Hasta hace pocos años, lo que determinaba el resultado de un vino era el buen hacer del bodeguero y el enólogo, movido por la tradición y la intuición. Ahora, gracias a la tecnología, "podemos llevar el alma de un viñedo a una botella no solo por la intuición, sino también por el conocimiento y los datos", ha explicado José Moro, presidente de la bodega Emilio Moro. Y es que, a través de la solución Sensing4Farming de Vodafone, desarrollada junto a Qampo y DigitalGlobe, se instala una red de sensores en los viñedos que, combinados con imágenes de satélite multiespectrales de alta resolución capturadas durante todo el ciclo vegetativo de la cosecha, permiten medir factores ambientales claves como la humedad, la temperatura, la inclinación del terreno, la conductividad del suelo o la absorción del agua, así como el vigor y la salud de las propias vides.

En total, la tecnología recoge un total de 39 índices bioquímicos y biofísicos que se pueden medir varias veces al día, obteniendo una radiografía precisa de las vides y todo lo que las rodean. La idea es analizar cómo infieren todos esos índices en la producción. "Es cierto que el mundo del vino tiene ese encanto de la variabilidad, de no saber cómo va a ser una añada. Pero eso no tiene por qué perderse con la innovación. Ahora, el enólogo tendrá toda la información importante para poder utilizarla y dirigir la producción hacia lo que cree más conveniente. Pero con la convicción de que no habrá riesgos", ha añadido José Moro.

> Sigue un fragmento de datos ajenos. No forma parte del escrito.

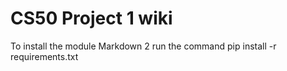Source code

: # CS50 Project 1 wiki
To install the module Markdown 2 run the command
pip install -r requirements.txt
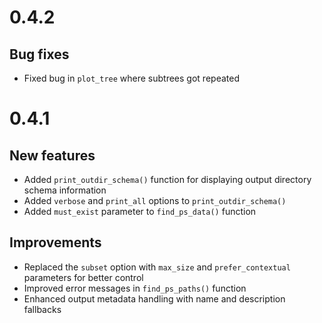 # 0.4.2

## Bug fixes

- Fixed bug in `plot_tree` where subtrees got repeated 


# 0.4.1

## New features

- Added `print_outdir_schema()` function for displaying output directory schema information
- Added `verbose` and `print_all` options to `print_outdir_schema()`
- Added `must_exist` parameter to `find_ps_data()` function

## Improvements

- Replaced the `subset` option with `max_size` and `prefer_contextual` parameters for better control
- Improved error messages in `find_ps_paths()` function
- Enhanced output metadata handling with name and description fallbacks

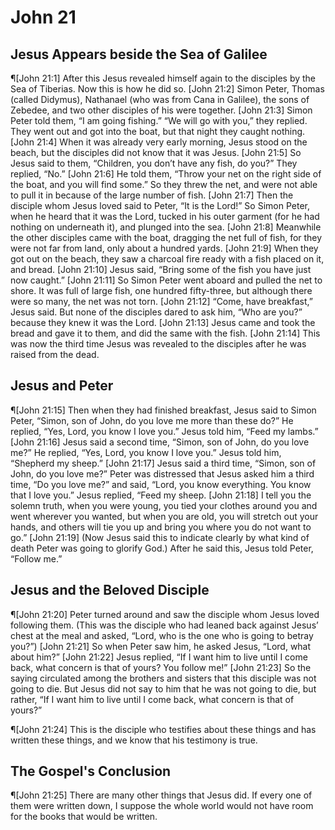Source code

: # John 21

## Jesus Appears beside the Sea of Galilee
¶[John 21:1] After this Jesus revealed himself again to the disciples by the Sea of Tiberias. Now this is how he did so.
[John 21:2] Simon Peter, Thomas (called Didymus), Nathanael (who was from Cana in Galilee), the sons of Zebedee, and two other disciples of his were together.
[John 21:3] Simon Peter told them, “I am going fishing.” “We will go with you,” they replied. They went out and got into the boat, but that night they caught nothing.
[John 21:4] When it was already very early morning, Jesus stood on the beach, but the disciples did not know that it was Jesus.
[John 21:5] So Jesus said to them, “Children, you don’t have any fish, do you?” They replied, “No.”
[John 21:6] He told them, “Throw your net on the right side of the boat, and you will find some.” So they threw the net, and were not able to pull it in because of the large number of fish.
[John 21:7] Then the disciple whom Jesus loved said to Peter, “It is the Lord!” So Simon Peter, when he heard that it was the Lord, tucked in his outer garment (for he had nothing on underneath it), and plunged into the sea.
[John 21:8] Meanwhile the other disciples came with the boat, dragging the net full of fish, for they were not far from land, only about a hundred yards.
[John 21:9] When they got out on the beach, they saw a charcoal fire ready with a fish placed on it, and bread.
[John 21:10] Jesus said, “Bring some of the fish you have just now caught.”
[John 21:11] So Simon Peter went aboard and pulled the net to shore. It was full of large fish, one hundred fifty-three, but although there were so many, the net was not torn.
[John 21:12] “Come, have breakfast,” Jesus said. But none of the disciples dared to ask him, “Who are you?” because they knew it was the Lord.
[John 21:13] Jesus came and took the bread and gave it to them, and did the same with the fish.
[John 21:14] This was now the third time Jesus was revealed to the disciples after he was raised from the dead.

## Jesus and Peter
¶[John 21:15] Then when they had finished breakfast, Jesus said to Simon Peter, “Simon, son of John, do you love me more than these do?” He replied, “Yes, Lord, you know I love you.” Jesus told him, “Feed my lambs.”
[John 21:16] Jesus said a second time, “Simon, son of John, do you love me?” He replied, “Yes, Lord, you know I love you.” Jesus told him, “Shepherd my sheep.”
[John 21:17] Jesus said a third time, “Simon, son of John, do you love me?” Peter was distressed that Jesus asked him a third time, “Do you love me?” and said, “Lord, you know everything. You know that I love you.” Jesus replied, “Feed my sheep.
[John 21:18] I tell you the solemn truth, when you were young, you tied your clothes around you and went wherever you wanted, but when you are old, you will stretch out your hands, and others will tie you up and bring you where you do not want to go.”
[John 21:19] (Now Jesus said this to indicate clearly by what kind of death Peter was going to glorify God.) After he said this, Jesus told Peter, “Follow me.”

## Jesus and the Beloved Disciple
¶[John 21:20] Peter turned around and saw the disciple whom Jesus loved following them. (This was the disciple who had leaned back against Jesus’ chest at the meal and asked, “Lord, who is the one who is going to betray you?”)
[John 21:21] So when Peter saw him, he asked Jesus, “Lord, what about him?”
[John 21:22] Jesus replied, “If I want him to live until I come back, what concern is that of yours? You follow me!”
[John 21:23] So the saying circulated among the brothers and sisters that this disciple was not going to die. But Jesus did not say to him that he was not going to die, but rather, “If I want him to live until I come back, what concern is that of yours?”

¶[John 21:24] This is the disciple who testifies about these things and has written these things, and we know that his testimony is true.

## The Gospel's Conclusion
¶[John 21:25] There are many other things that Jesus did. If every one of them were written down, I suppose the whole world would not have room for the books that would be written.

No es la primera vez que Vodafone colabora con una bodega. "Hemos tenido experiencias con otras empresas del sector. Pero quizá esta vez es en la que mejores expectativas tenemos. Muchas veces, un proyecto de este tipo fracasa porque se lanza cuando aún no está todo preparado. Ahora tenemos la convicción de que estamos en el momento idóneo, y gracias a la unión de la información sensorial y los datos satelitales podremos capturar mucho más conocimiento", ha continuado Francisco Román.

Mediante esta tecnología, y gracias a la inteligencia artificial y a la aplicación de tecnologías basadas en big data, los datos recogidos se asignan y procesan utilizando una plataforma que integra datos geoespaciales, para posteriormente ser enviados a los viticultores a través de herramientas móviles en la nube. La solución permite, así, establecer "cuánto de agua necesita cada vid, porque cuando hay regadío o llueve cada una recibe una cantidad de agua diferente en función del terreno", ha explicado uno de los profesionales de Vodafone que dirige el proyecto. Lo mismo sucede a la hora de abonar, en el momento de podar o a la hora de decidir cuál es el momento óptimo para cosechar la uva. "Esto que podemos hacer ahora, hasta hace dos telediarios era imposible. El proyecto es importante porque se lanza en la frontera de lo posible. Vamos a convertirnos en un gestor para el agricultor", ha apuntado Román.